Его комментарии показались мне остроумнее, чем сам фельетон. Но я невольно вспомнил слова другого фельетониста, Леонида Лиходеева, которого я, уже став главным редактором, с удовольствием печатал в «Комсомолке», когда ему отказала «Литературка», убоявшись его заштрихованных нападок на власть.
– Борис Дмитриевич, – любил повторять Лиходеев, – самое плохое, когда хорошо делают то, что вообще не надо делать.
И это я отношу, конечно же, к «Чечетке налево». Да простит меня мой дорогой друг и соавтор.
Простил.
Два мира – два шапиро
Название этой главки принадлежит, естественно, мне. Motto – Д. П. Горюнову. Поработав несколько лет после «Комсомолки» первым заместителем главного «Правды», Горюнов осел на посту генерального директора ТАСС.

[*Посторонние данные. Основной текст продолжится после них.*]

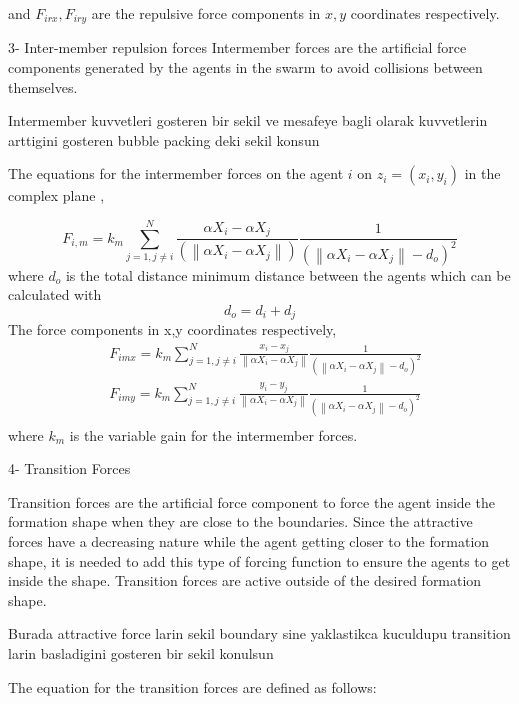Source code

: \documentclass[twoside]{article}
\newcommand{\norm}[1]{\left\lVert#1\right\rVert}
\begin{document}
						and $F_{irx} , F_{iry} $ are the repulsive force components in $x,y$ coordinates respectively.
						
			
			3- Inter-member repulsion forces
			Intermember forces are the artificial force components generated by the agents in the swarm to avoid collisions between themselves. 
			
			Intermember kuvvetleri gosteren bir sekil ve mesafeye bagli olarak kuvvetlerin arttigini gosteren bubble packing deki sekil konsun
			
			The equations for the intermember forces on the agent $i$ on $z_i = (x_i, y_i)$  in the complex plane ,
			
			\begin{equation}
F_{i,m} = k_m \sum_{j=1, j\neq i}^{N}\frac{\alpha X_i - \alpha X_j}{(\norm{\alpha X_i - \alpha X_j})} \frac{1}{(\norm{\alpha X_i - \alpha X_j} - d_o)^2}
			\end{equation}
			where $d_o$ is the total distance minimum distance between the agents which can be calculated with
			\begin{equation}
 d_o = d_i + d_j
			\end{equation}
			The force components in x,y coordinates respectively,
			\begin{align*}
&F_{imx} = k_m \sum_{j=1, j\neq i}^{N}\frac{x_i- x_j}{\norm{\alpha X_i - \alpha X_j}}  \frac{1}{(\norm{\alpha X_i - \alpha X_j} - d_o)^2}\\
&F_{imy} = k_m \sum_{j=1, j\neq i}^{N}\frac{y_i- y_j}{\norm{\alpha X_i - \alpha X_j}}  \frac{1}{(\norm{\alpha X_i - \alpha X_j} - d_o)^2}\\
			\end{align*}
			where $k_m$ is the variable gain for the intermember forces. 
			
			
			4- Transition Forces
			
			Transition forces are the artificial force component to force the agent inside the formation shape when they are close to the boundaries. Since the attractive forces have a decreasing nature while the agent getting closer to the formation shape, it is needed to add this type of forcing function to ensure the agents to get inside the shape. Transition forces are active outside of the desired formation shape.
			
			Burada attractive force larin sekil boundary sine yaklastikca kuculdupu transition larin basladigini gosteren bir sekil konulsun
			
				The equation for the transition forces are defined as follows:	
				
\end{document}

Просматривая в урочный час телеграммы иностранных информационных агентств, он наткнулся на сообщение главы московского отделения Ассошиэйтед Пресс Генри Шапиро о том, что… в Москве горят склады с бумагой, принадлежащие ТАСС. Он нажал на кнопку звонка:
– Шапиро ко мне.
Нет, речь шла уже не об американце, а об управляющем делами ТАСС. Когда тот возник у его стола, Горюнов сунул ему под нос сообщение.
– Таких сведений не имею, но прикажу проверить, – не растерялся управляющий.
Через пятнадцать минут он вернулся и подтвердил:
– Факт загорания имеет место. Принимаем необходимые меры.
– Свободны, – мановением руки отпустил его Горюнов. И добавил, когда за управляющим закрылась дверь: «Два мира, два Шапиро». Находившийся в кабинете помощник не преминул сделать эти слова достоянием тассовской общественности, после чего они облетели чуть ли не весь мир.